*ACTIVITY:* Pictures aside, output each record exactly.

[Opening INPUT section]

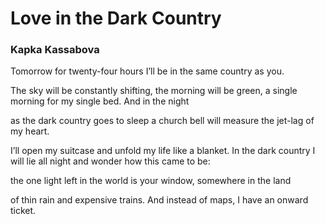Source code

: # Love in the Dark Country

### Kapka Kassabova

Tomorrow for twenty-four hours
I’ll be in the same country as you.

The sky will be constantly shifting,
the morning will be green, a single morning
for my single bed. And in the night

as the dark country goes to sleep
a church bell will measure
the jet-lag of my heart.

I’ll open my suitcase and unfold my life
like a blanket. In the dark country I will lie
all night and wonder how this came to be:

the one light left in the world
is your window, somewhere in the land

of thin rain and expensive trains.
And instead of maps, I have an onward ticket.

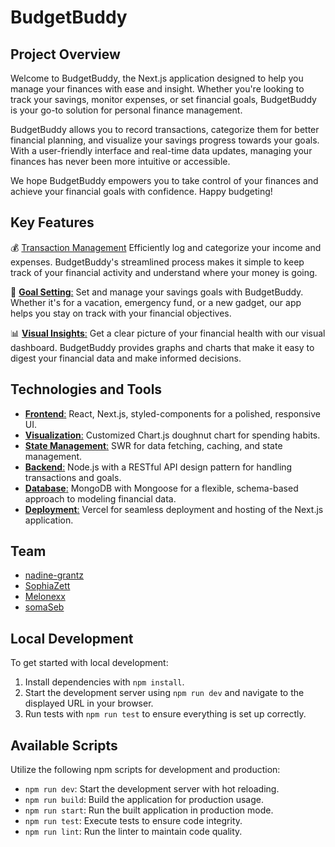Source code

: # BudgetBuddy

## Project Overview

Welcome to BudgetBuddy, the Next.js application designed to help you manage your finances with ease and insight. Whether you're looking to track your savings, monitor expenses, or set financial goals, BudgetBuddy is your go-to solution for personal finance management.

BudgetBuddy allows you to record transactions, categorize them for better financial planning, and visualize your savings progress towards your goals. With a user-friendly interface and real-time data updates, managing your finances has never been more intuitive or accessible.

We hope BudgetBuddy empowers you to take control of your finances and achieve your financial goals with confidence. Happy budgeting!

## Key Features

💰 [Transaction Management](https://github.com/user/BudgetBuddy/tree/main/transaction)
Efficiently log and categorize your income and expenses. BudgetBuddy's streamlined process makes it simple to keep track of your financial activity and understand where your money is going.

🎯 [**Goal Setting**:](https://github.com/user/BudgetBuddy/tree/main/goals)
Set and manage your savings goals with BudgetBuddy. Whether it's for a vacation, emergency fund, or a new gadget, our app helps you stay on track with your financial objectives.

📊 [**Visual Insights**:](https://github.com/user/BudgetBuddy/tree/main/dashboard)
Get a clear picture of your financial health with our visual dashboard. BudgetBuddy provides graphs and charts that make it easy to digest your financial data and make informed decisions.

## Technologies and Tools

- [**Frontend**:](https://nextjs.org/) React, Next.js, styled-components for a polished, responsive UI.
- [**Visualization**:](https://www.chartjs.org/docs/latest/charts/doughnut.html) Customized Chart.js doughnut chart for spending habits.
- [**State Management**:](https://swr.vercel.app/) SWR for data fetching, caching, and state management.
- [**Backend**:](https://nodejs.org/en) Node.js with a RESTful API design pattern for handling transactions and goals.
- [**Database**:](https://www.mongodb.com/atlas) MongoDB with Mongoose for a flexible, schema-based approach to modeling financial data.
- [**Deployment**:](https://vercel.com/) Vercel for seamless deployment and hosting of the Next.js application.

## Team

- [nadine-grantz](https://github.com/nadine-grantz)
- [SophiaZett](https://github.com/SophiaZett)
- [Melonexx](https://github.com/Melonexx)
- [somaSeb](somaSeb)

## Local Development

To get started with local development:

1. Install dependencies with `npm install`.
2. Start the development server using `npm run dev` and navigate to the displayed URL in your browser.
3. Run tests with `npm run test` to ensure everything is set up correctly.

## Available Scripts

Utilize the following npm scripts for development and production:

- `npm run dev`: Start the development server with hot reloading.
- `npm run build`: Build the application for production usage.
- `npm run start`: Run the built application in production mode.
- `npm run test`: Execute tests to ensure code integrity.
- `npm run lint`: Run the linter to maintain code quality.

[Closing INPUT section]

*OUTPUT BELOW:*
Source code

: # Love in the Dark Country

### Kapka Kassabova

Tomorrow for twenty-four hours
I’ll be in the same country as you.

The sky will be constantly shifting,
the morning will be green, a single morning
for my single bed. And in the night

as the dark country goes to sleep
a church bell will measure
the jet-lag of my heart.

I’ll open my suitcase and unfold my life
like a blanket. In the dark country I will lie
all night and wonder how this came to be:

the one light left in the world
is your window, somewhere in the land

of thin rain and expensive trains.
And instead of maps, I have an onward ticket.

Source code

: # BudgetBuddy

## Project Overview

Welcome to BudgetBuddy, the Next.js application designed to help you manage your finances with ease and insight. Whether you're looking to track your savings, monitor expenses, or set financial goals, BudgetBuddy is your go-to solution for personal finance management.

BudgetBuddy allows you to record transactions, categorize them for better financial planning, and visualize your savings progress towards your goals. With a user-friendly interface and real-time data updates, managing your finances has never been more intuitive or accessible.

We hope BudgetBuddy empowers you to take control of your finances and achieve your financial goals with confidence. Happy budgeting!

## Key Features

💰 [Transaction Management](https://github.com/user/BudgetBuddy/tree/main/transaction)
Efficiently log and categorize your income and expenses. BudgetBuddy's streamlined process makes it simple to keep track of your financial activity and understand where your money is going.

🎯 [**Goal Setting**:](https://github.com/user/BudgetBuddy/tree/main/goals)
Set and manage your savings goals with BudgetBuddy. Whether it's for a vacation, emergency fund, or a new gadget, our app helps you stay on track with your financial objectives.

📊 [**Visual Insights**:](https://github.com/user/BudgetBuddy/tree/main/dashboard)
Get a clear picture of your financial health with our visual dashboard. BudgetBuddy provides graphs and charts that make it easy to digest your financial data and make informed decisions.

## Technologies and Tools

- [**Frontend**:](https://nextjs.org/) React, Next.js, styled-components for a polished, responsive UI.
- [**Visualization**:](https://www.chartjs.org/docs/latest/charts/doughnut.html) Customized Chart.js doughnut chart for spending habits.
- [**State Management**:](https://swr.vercel.app/) SWR for data fetching, caching, and state management.
- [**Backend**:](https://nodejs.org/en) Node.js with a RESTful API design pattern for handling transactions and goals.
- [**Database**:](https://www.mongodb.com/atlas) MongoDB with Mongoose for a flexible, schema-based approach to modeling financial data.
- [**Deployment**:](https://vercel.com/) Vercel for seamless deployment and hosting of the Next.js application.

## Team

- [nadine-grantz](https://github.com/nadine-grantz)
- [SophiaZett](https://github.com/SophiaZett)
- [Melonexx](https://github.com/Melonexx)
- [somaSeb](somaSeb)

## Local Development

To get started with local development:

1. Install dependencies with `npm install`.
2. Start the development server using `npm run dev` and navigate to the displayed URL in your browser.
3. Run tests with `npm run test` to ensure everything is set up correctly.

## Available Scripts

Utilize the following npm scripts for development and production:

- `npm run dev`: Start the development server with hot reloading.
- `npm run build`: Build the application for production usage.
- `npm run start`: Run the built application in production mode.
- `npm run test`: Execute tests to ensure code integrity.
- `npm run lint`: Run the linter to maintain code quality.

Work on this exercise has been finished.